Кэти, сестра Майкла, отреагировала на их выпады нежным подрагиванием ресниц, призраком несмелой улыбки, и Майкл метнул в нее гневный взгляд. Порой она так сильно походила на мать, что он забывал, насколько любил ее. Точно искусная копия шедевра, сестра унаследовала от матери совершенно все: алебастровую кожу – цвет дорогого полотна, темные вьющиеся волосы, слегка отливающие осенью на солнце, и большие серо-зеленые глаза с такими яркими ресницами, что казалось, будто они всегда накрашены, – кукла с картинки, и Джейсон не скупился на поддержание этого образа, наряжая дочь в платьица с рюшами и плиссированные юбки, туфельки с бантами и гольфы с исключительно девчачьими принтами вроде цветов или бабочек – отчего Майкл несколько потерялся, застыв в лабиринте прошлого, все еще видя ее малышкой, что бегала по заднему двору с сачком, и стремился уберечь от всех невзгод, главными из которых были нрав отца и преступное равнодушие матери. Во избежание путаницы сестру, названную в честь Кэтрин, звали Кэти. Да уж, порой взрослые совершенно не понимают, что делают.
Перед выходом Майкл выкурил пару сигарет и теперь разминал языком утратившую вкус жвачку.

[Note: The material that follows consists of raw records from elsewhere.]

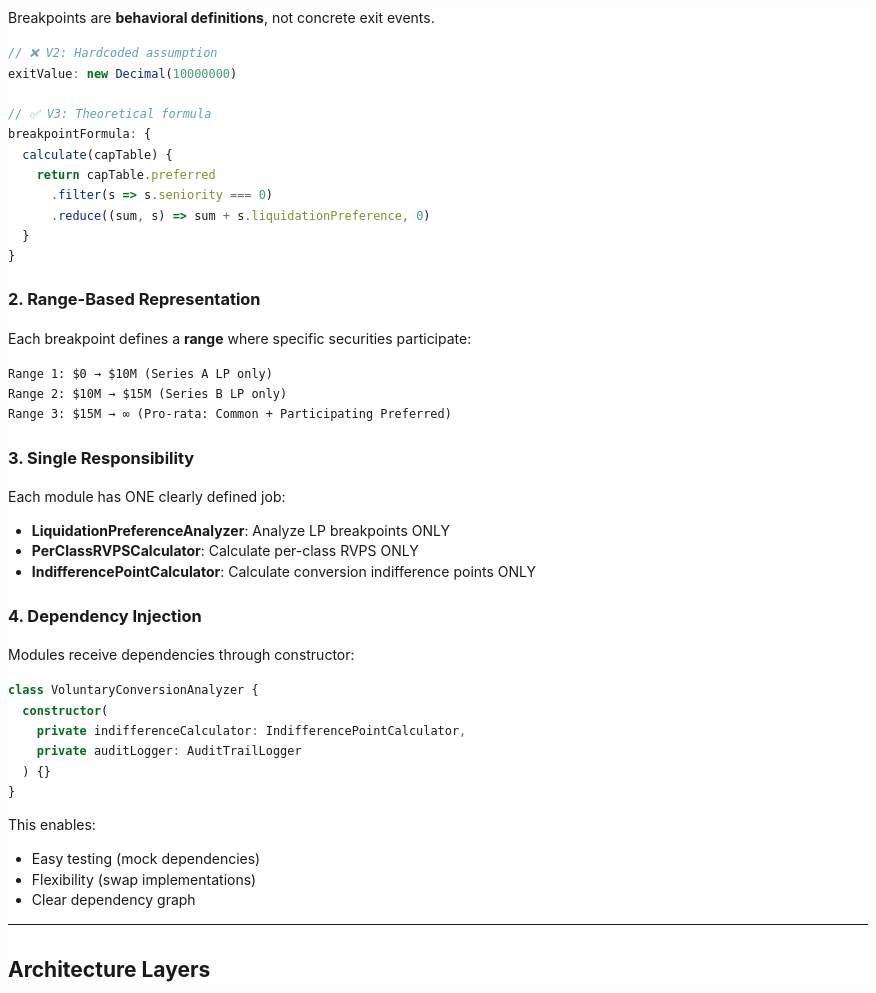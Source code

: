 Breakpoints are **behavioral definitions**, not concrete exit events.

```typescript
// ❌ V2: Hardcoded assumption
exitValue: new Decimal(10000000)

// ✅ V3: Theoretical formula
breakpointFormula: {
  calculate(capTable) {
    return capTable.preferred
      .filter(s => s.seniority === 0)
      .reduce((sum, s) => sum + s.liquidationPreference, 0)
  }
}
```

### 2. Range-Based Representation

Each breakpoint defines a **range** where specific securities participate:

```
Range 1: $0 → $10M (Series A LP only)
Range 2: $10M → $15M (Series B LP only)
Range 3: $15M → ∞ (Pro-rata: Common + Participating Preferred)
```

### 3. Single Responsibility

Each module has ONE clearly defined job:

- **LiquidationPreferenceAnalyzer**: Analyze LP breakpoints ONLY
- **PerClassRVPSCalculator**: Calculate per-class RVPS ONLY
- **IndifferencePointCalculator**: Calculate conversion indifference points ONLY

### 4. Dependency Injection

Modules receive dependencies through constructor:

```typescript
class VoluntaryConversionAnalyzer {
  constructor(
    private indifferenceCalculator: IndifferencePointCalculator,
    private auditLogger: AuditTrailLogger
  ) {}
}
```

This enables:

- Easy testing (mock dependencies)
- Flexibility (swap implementations)
- Clear dependency graph

---

## Architecture Layers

Белый яд притупил его беспричинный гнев и раздражительность, но приятная степень отрешенности от мира таяла на глазах, его сильно укачивало, и он снова становился подавленным, злым и гневливым – темной копией себя.
– Знаешь, что мама купила Грейс в подарок? – вдруг спросила Кэти.
Майкл непонятливо уставился на нее, на секунду забыв, что когда-нибудь они куда-то приедут.
– Колье с синим сапфиром.
– Сапфиры?
Кэтрин полоснула его неодобрительным взглядом, как бы говоря: «Оставьте этот снисходительный тон, молодой человек». Но синий старушечий цвет сапфиров и украшения, которые обычно из него делали, вызывали у Майкла как минимум зевоту – тяжелые, чересчур броские и в самом ужасном смысле старомодные, наиболее неподходящего подарка на совершеннолетие и не придумаешь.
– Сапфиры носила сама Елизавета Вторая. Даже у принцессы Дианы в помолвочном кольце был сапфир, – настаивала Кэтрин.
– Оттого они обе и отъехали, – пробурчал Майкл.
– Иногда ты просто невыносим, – отметила Кэтрин с уже привычной высокомерной манерой богатой матушки и устремила взгляд в окно, замкнувшись в ледяном безмолвии.
Майкл и Кэти заговорщицки переглянулись, и он впервые за день растянул рот в улыбке. Тень ярости поблекла в свете любви.
Оставшийся путь Парсонсы тонули в неуютной тишине и угрюмо прибыли к ужину ровно в шесть. В столовую их проводили через коридор, увешанный портретами мертвых Лидсов, следящими за всеми выразительными глазами. Эхо шагов раздавалось и тут же уносилось в глубину дома, навсегда в ней исчезая. Солнце еще не скрылось за горизонтом, но внутри царил зловещий полумрак – все портьеры закрыты: не проскользнет ни ветерок, ни лучик света. Сводчатые потолки уходили ввысь, и от темноты, что собиралась где-то на грани видимого, кружилась голова. Все, окутанное пыльной дымкой, тонуло в готической полумгле.
Парсонсы устроились за длинным столом, с пугающей педантичностью накрытом на пять персон: все приборы выложены как по линейке, начищенные, все равно что зеркала, тканевые салфетки, позолоченные канделябры, вазы с асфоделями – мертвая роскошь. Асфодели – любимые цветы Фреда. По легенде – одной из ее версий, – именно этот цветок хотела сорвать Персефона, когда ее увидел Аид и утащил в свое подземное царство, где цветут бескрайние поля асфоделей, символизирующих лимб, по которому бродят заблудшие души, не нашедшие места ни в раю, ни в аду.
Стены были обшиты дубовыми панелями – точно бочка, богато обставленная, но все же бочка. Свечи уже зажгли; их пламя, вкупе с тишиной, бесплотными тенями, разлившимися по багрово-красному ковру, и пристальным вниманием мертвых глаз бывших владельцев Лидс-хауса, придавало действу религиозно-ритуальный оттенок.
Повисло тягостное молчание. Убранство дома как будто не позволяло глупых разговоров; в таких домах должны вестись только серьезные беседы о политике, философии и религии – темы, которые Парсонсы никогда не обсуждали между собой – они вообще ничего не обсуждали.